Task goal. From the line with "- * DS18B20 digital temperature sensor" to the final line of the records, reproduce every line exactly and only those lines.

Provided records.
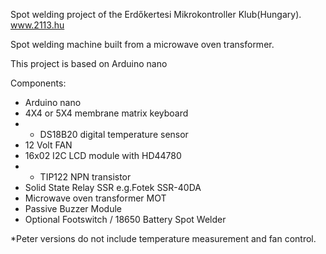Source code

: Spot welding project of the Erdőkertesi Mikrokontroller Klub(Hungary).  www.2113.hu

Spot welding machine built from a microwave oven transformer.

This project is based on Arduino nano

Components:
- Arduino nano
- 4X4 or 5X4 membrane matrix keyboard
- * DS18B20 digital temperature sensor
- 12 Volt FAN
- 16x02 I2C LCD module with HD44780
- * TIP122 NPN transistor
- Solid State Relay SSR   e.g.Fotek SSR-40DA
- Microwave oven transformer   MOT
- Passive Buzzer Module
- Optional Footswitch / 18650 Battery Spot Welder


*Peter versions do not include temperature measurement and fan control.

Completed task.
- * DS18B20 digital temperature sensor
- 12 Volt FAN
- 16x02 I2C LCD module with HD44780
- * TIP122 NPN transistor
- Solid State Relay SSR   e.g.Fotek SSR-40DA
- Microwave oven transformer   MOT
- Passive Buzzer Module
- Optional Footswitch / 18650 Battery Spot Welder


*Peter versions do not include temperature measurement and fan control.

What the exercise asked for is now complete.